- [What the task asks]:
Pictures are to be left out. Return exactly the lines below from the one with "### 深证成指 20250218 10:51" up to and including the one with "### Compatibility: equivalence and subtyping".

- [Supplied data]:
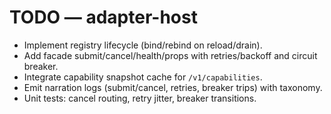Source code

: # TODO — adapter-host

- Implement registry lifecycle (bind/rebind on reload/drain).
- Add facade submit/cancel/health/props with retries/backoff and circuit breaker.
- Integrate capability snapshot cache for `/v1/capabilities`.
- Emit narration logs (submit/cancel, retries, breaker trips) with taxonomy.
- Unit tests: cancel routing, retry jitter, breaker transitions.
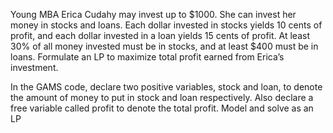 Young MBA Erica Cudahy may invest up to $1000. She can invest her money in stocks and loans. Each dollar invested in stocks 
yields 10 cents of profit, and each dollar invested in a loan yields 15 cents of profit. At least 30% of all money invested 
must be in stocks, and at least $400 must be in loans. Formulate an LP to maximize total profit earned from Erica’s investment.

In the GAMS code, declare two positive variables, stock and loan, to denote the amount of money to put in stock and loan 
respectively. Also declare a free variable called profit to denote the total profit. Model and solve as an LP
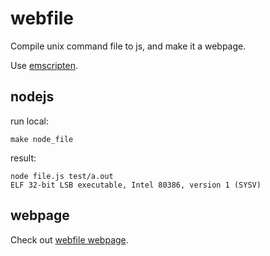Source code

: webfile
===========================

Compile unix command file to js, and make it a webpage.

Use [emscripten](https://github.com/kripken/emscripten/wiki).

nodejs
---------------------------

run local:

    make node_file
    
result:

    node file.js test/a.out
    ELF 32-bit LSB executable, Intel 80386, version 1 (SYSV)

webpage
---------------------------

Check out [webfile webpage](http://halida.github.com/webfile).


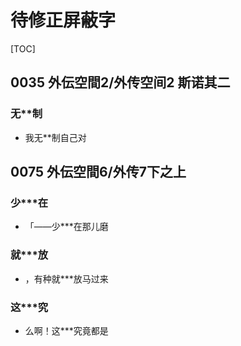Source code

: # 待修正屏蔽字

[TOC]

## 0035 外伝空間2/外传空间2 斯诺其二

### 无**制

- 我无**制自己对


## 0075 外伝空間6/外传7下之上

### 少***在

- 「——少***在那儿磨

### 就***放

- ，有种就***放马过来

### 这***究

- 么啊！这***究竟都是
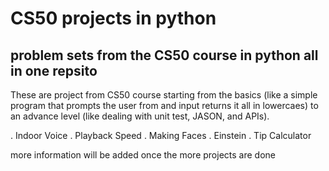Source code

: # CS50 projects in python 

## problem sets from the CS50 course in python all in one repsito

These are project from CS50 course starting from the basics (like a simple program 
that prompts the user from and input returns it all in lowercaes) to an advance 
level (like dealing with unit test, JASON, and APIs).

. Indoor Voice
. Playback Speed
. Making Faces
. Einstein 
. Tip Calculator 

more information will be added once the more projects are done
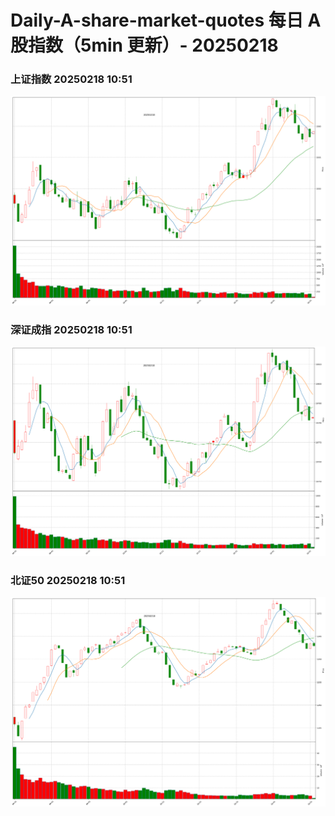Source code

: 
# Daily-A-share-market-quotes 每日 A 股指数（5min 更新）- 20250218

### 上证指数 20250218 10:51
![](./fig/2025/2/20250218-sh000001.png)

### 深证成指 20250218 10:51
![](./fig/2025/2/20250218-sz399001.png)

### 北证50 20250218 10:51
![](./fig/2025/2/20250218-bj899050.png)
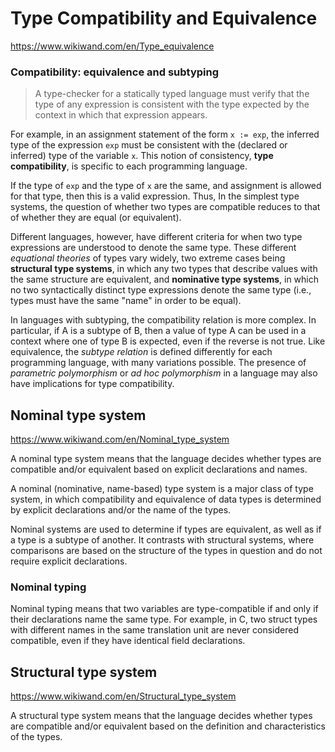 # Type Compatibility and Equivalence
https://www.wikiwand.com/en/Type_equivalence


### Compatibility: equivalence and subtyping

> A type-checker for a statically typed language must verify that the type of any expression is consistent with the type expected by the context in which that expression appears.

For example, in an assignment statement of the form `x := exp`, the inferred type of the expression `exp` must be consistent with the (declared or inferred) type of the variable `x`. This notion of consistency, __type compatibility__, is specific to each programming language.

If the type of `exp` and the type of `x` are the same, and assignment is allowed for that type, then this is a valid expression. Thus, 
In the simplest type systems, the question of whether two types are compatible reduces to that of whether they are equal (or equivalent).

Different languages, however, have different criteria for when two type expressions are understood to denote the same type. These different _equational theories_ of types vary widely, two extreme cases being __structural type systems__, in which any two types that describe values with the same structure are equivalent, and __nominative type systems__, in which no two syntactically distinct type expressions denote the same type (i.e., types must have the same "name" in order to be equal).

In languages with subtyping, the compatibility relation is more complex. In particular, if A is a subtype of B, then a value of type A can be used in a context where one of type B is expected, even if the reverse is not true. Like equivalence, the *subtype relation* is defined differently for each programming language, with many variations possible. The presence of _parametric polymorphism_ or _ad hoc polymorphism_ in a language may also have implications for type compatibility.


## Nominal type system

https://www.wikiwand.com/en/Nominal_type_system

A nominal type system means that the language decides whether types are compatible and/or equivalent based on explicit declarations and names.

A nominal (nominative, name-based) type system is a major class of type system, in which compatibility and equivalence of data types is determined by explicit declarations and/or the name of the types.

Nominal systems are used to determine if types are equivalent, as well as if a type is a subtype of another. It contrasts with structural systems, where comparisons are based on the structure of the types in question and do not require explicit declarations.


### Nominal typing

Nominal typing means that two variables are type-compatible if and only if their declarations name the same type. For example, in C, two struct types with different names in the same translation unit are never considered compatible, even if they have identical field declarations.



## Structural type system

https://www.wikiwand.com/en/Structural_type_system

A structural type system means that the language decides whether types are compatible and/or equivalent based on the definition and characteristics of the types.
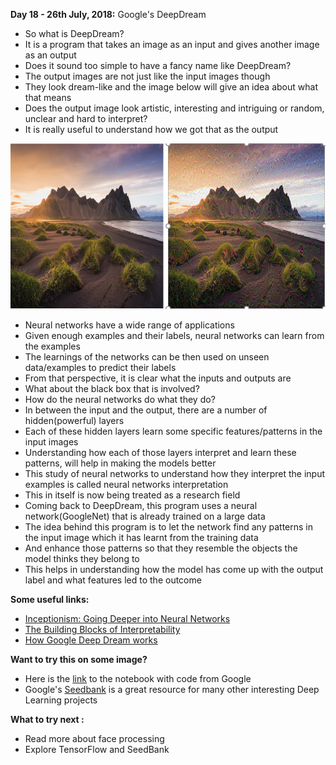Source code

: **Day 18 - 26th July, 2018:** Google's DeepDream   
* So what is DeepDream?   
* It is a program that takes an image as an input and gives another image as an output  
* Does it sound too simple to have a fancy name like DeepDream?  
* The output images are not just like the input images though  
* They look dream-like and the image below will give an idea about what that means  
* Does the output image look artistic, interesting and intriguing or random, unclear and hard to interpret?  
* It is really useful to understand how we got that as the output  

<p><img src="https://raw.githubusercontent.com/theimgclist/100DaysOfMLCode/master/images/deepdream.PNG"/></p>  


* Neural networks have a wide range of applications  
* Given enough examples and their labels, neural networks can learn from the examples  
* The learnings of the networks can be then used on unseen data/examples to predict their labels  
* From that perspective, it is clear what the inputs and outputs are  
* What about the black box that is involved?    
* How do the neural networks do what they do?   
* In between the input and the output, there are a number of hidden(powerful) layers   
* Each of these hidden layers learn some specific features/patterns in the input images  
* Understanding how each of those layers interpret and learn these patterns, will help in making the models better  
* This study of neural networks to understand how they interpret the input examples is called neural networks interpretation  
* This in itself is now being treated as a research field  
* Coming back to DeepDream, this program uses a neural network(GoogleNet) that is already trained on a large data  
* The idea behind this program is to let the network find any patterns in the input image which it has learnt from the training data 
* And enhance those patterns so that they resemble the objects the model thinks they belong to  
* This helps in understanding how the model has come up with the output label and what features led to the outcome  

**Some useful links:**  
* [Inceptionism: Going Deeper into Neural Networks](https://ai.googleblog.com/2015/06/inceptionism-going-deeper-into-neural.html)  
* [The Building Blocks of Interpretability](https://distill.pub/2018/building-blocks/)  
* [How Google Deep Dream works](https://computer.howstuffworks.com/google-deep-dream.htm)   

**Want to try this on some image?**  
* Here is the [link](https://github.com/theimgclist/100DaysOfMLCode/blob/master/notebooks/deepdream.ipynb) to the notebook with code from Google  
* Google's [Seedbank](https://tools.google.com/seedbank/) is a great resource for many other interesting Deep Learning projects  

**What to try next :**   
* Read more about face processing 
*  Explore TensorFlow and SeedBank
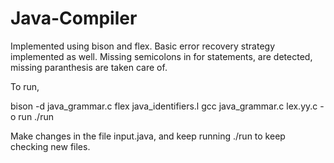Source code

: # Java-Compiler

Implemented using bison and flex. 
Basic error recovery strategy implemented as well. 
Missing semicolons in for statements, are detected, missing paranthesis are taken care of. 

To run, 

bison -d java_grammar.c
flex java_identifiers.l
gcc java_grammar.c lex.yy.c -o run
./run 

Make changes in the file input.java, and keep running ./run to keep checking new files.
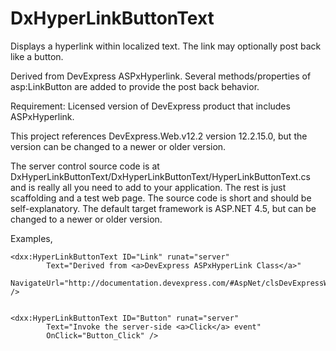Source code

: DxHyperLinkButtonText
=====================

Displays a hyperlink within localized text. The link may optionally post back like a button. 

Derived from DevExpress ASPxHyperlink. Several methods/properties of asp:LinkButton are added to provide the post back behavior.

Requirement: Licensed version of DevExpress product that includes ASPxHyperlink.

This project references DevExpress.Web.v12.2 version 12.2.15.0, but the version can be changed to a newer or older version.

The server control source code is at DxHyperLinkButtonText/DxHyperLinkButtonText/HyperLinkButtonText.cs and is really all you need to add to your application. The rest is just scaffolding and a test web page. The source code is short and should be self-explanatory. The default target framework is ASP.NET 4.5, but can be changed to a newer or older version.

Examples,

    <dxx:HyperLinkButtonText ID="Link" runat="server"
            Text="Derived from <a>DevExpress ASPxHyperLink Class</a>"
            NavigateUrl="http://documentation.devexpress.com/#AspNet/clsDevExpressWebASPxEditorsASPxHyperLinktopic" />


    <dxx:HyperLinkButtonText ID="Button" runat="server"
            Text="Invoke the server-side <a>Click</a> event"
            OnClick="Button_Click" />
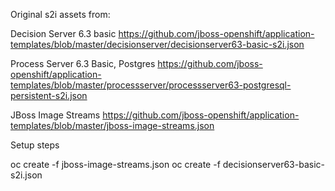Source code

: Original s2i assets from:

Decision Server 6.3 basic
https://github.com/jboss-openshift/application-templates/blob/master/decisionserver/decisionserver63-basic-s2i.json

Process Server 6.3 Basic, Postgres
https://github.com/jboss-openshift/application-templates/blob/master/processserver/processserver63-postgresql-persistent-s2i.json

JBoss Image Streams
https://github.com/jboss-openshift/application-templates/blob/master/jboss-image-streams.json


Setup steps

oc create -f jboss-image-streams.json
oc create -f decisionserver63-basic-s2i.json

- [Solution]:
### 深证成指 20250218 10:51
![](./fig/2025/2/20250218-sz399001.png)

### 北证50 20250218 10:51
![](./fig/2025/2/20250218-bj899050.png)
 # Type Compatibility and Equivalence
https://www.wikiwand.com/en/Type_equivalence


### Compatibility: equivalence and subtyping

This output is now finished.